I have a confession to make: I love confessions. I spent countless hours in the late 1990s listening to sports radio dissect Mark McGuire’s acknowledgement of steroid use. And who did not get chills reading Perry Smith’s account of the Clutter family murders in Capote’s In Cold Blood?
However, the admission of transgression that captivated me the most over the last decade did not receive the kind of attention it likely deserved. Richard Fisher corroborated (January, 2016) that the Federal Reserve front-loaded a tremendous asset rally starting in 2009. The former President of the Federal Reserve Bank of Dallas candidly explained that committee members, himself included, set out to create a wealth effect, regardless of how mal-investments would reverse the effect in future years.
Some argue that Fisher’s confession was not particularly earth-shattering. After all, many market observers understood what the Fed had been trying to accomplish from the get-go. The Fed manipulated borrowing costs lower and increased capital at member financial institutions so that those banks would lend money to households, businesses and governments. The demand for risk-on assets from stocks to higher-yielding debt to real estate skyrocketed.
It is worth noting that Fisher implicated other central banks as well. With regard to what drove the remarkable bull market in stocks, he said, “It was, the Fed, the Fed, the Fed, the European Central Bank, the Japanese Central bank… all quantitatively driven by central bank activity. That’s not the way markets should be working.”

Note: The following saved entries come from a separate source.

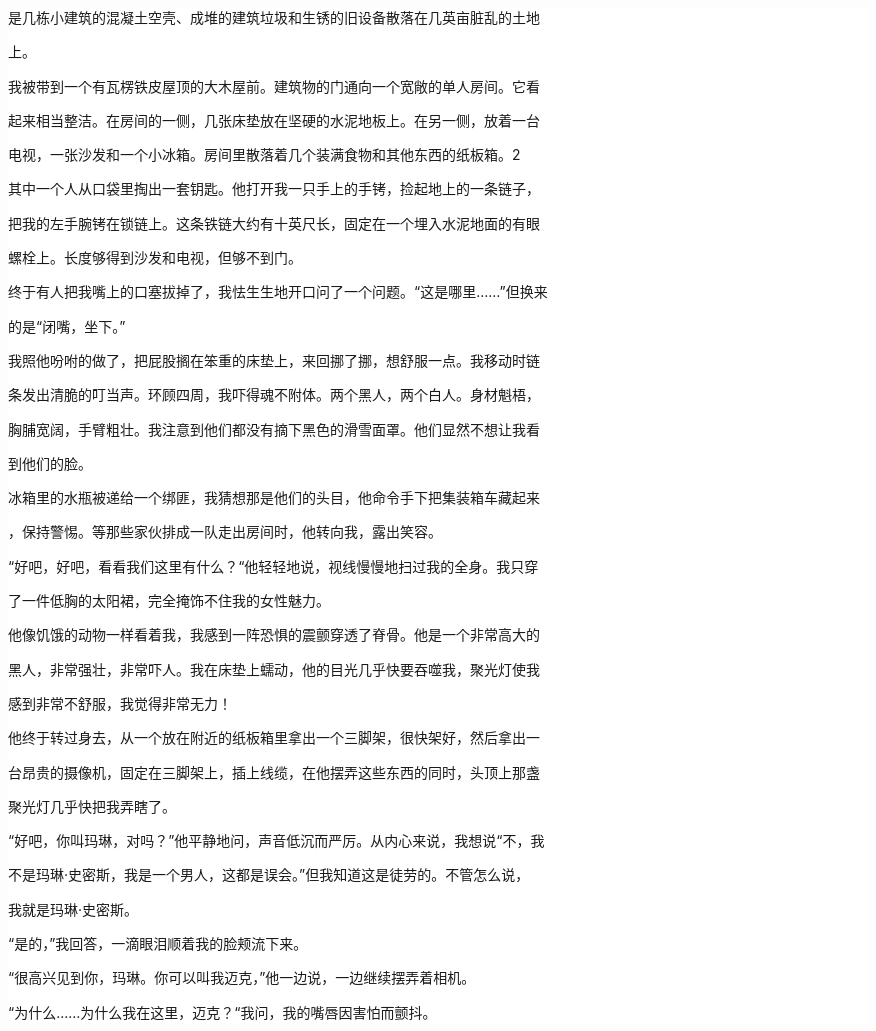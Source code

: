 是几栋小建筑的混凝土空壳、成堆的建筑垃圾和生锈的旧设备散落在几英亩脏乱的土地

上。



我被带到一个有瓦楞铁皮屋顶的大木屋前。建筑物的门通向一个宽敞的单人房间。它看

起来相当整洁。在房间的一侧，几张床垫放在坚硬的水泥地板上。在另一侧，放着一台

电视，一张沙发和一个小冰箱。房间里散落着几个装满食物和其他东西的纸板箱。2



其中一个人从口袋里掏出一套钥匙。他打开我一只手上的手铐，捡起地上的一条链子，

把我的左手腕铐在锁链上。这条铁链大约有十英尺长，固定在一个埋入水泥地面的有眼

螺栓上。长度够得到沙发和电视，但够不到门。

终于有人把我嘴上的口塞拔掉了，我怯生生地开口问了一个问题。“这是哪里……”但换来

的是“闭嘴，坐下。”

我照他吩咐的做了，把屁股搁在笨重的床垫上，来回挪了挪，想舒服一点。我移动时链

条发出清脆的叮当声。环顾四周，我吓得魂不附体。两个黑人，两个白人。身材魁梧，

胸脯宽阔，手臂粗壮。我注意到他们都没有摘下黑色的滑雪面罩。他们显然不想让我看

到他们的脸。



冰箱里的水瓶被递给一个绑匪，我猜想那是他们的头目，他命令手下把集装箱车藏起来

，保持警惕。等那些家伙排成一队走出房间时，他转向我，露出笑容。



“好吧，好吧，看看我们这里有什么？“他轻轻地说，视线慢慢地扫过我的全身。我只穿

了一件低胸的太阳裙，完全掩饰不住我的女性魅力。

他像饥饿的动物一样看着我，我感到一阵恐惧的震颤穿透了脊骨。他是一个非常高大的

黑人，非常强壮，非常吓人。我在床垫上蠕动，他的目光几乎快要吞噬我，聚光灯使我

感到非常不舒服，我觉得非常无力！

他终于转过身去，从一个放在附近的纸板箱里拿出一个三脚架，很快架好，然后拿出一

台昂贵的摄像机，固定在三脚架上，插上线缆，在他摆弄这些东西的同时，头顶上那盏

聚光灯几乎快把我弄瞎了。

“好吧，你叫玛琳，对吗？”他平静地问，声音低沉而严厉。从内心来说，我想说“不，我

不是玛琳·史密斯，我是一个男人，这都是误会。”但我知道这是徒劳的。不管怎么说，

我就是玛琳·史密斯。

“是的，”我回答，一滴眼泪顺着我的脸颊流下来。

“很高兴见到你，玛琳。你可以叫我迈克，”他一边说，一边继续摆弄着相机。



“为什么……为什么我在这里，迈克？“我问，我的嘴唇因害怕而颤抖。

Keep in mind, global stocks had been coming unglued in January of 2016. Large-capitalization U.S. stocks had dropped into a 10%-plus correction. Smaller company U.S. stocks had breached a 20% demarcation line. And non-U.S. equities had plummeted more than 20% from their peaks.
So what did central banks do? The European Central Bank (ECB) as well as the Bank of Japan (BOJ) increased their quantitative easing asset purchases dramatically. Meanwhile, the Fed abandoned plans for four rate hikes in 2016, opting for a single one in December.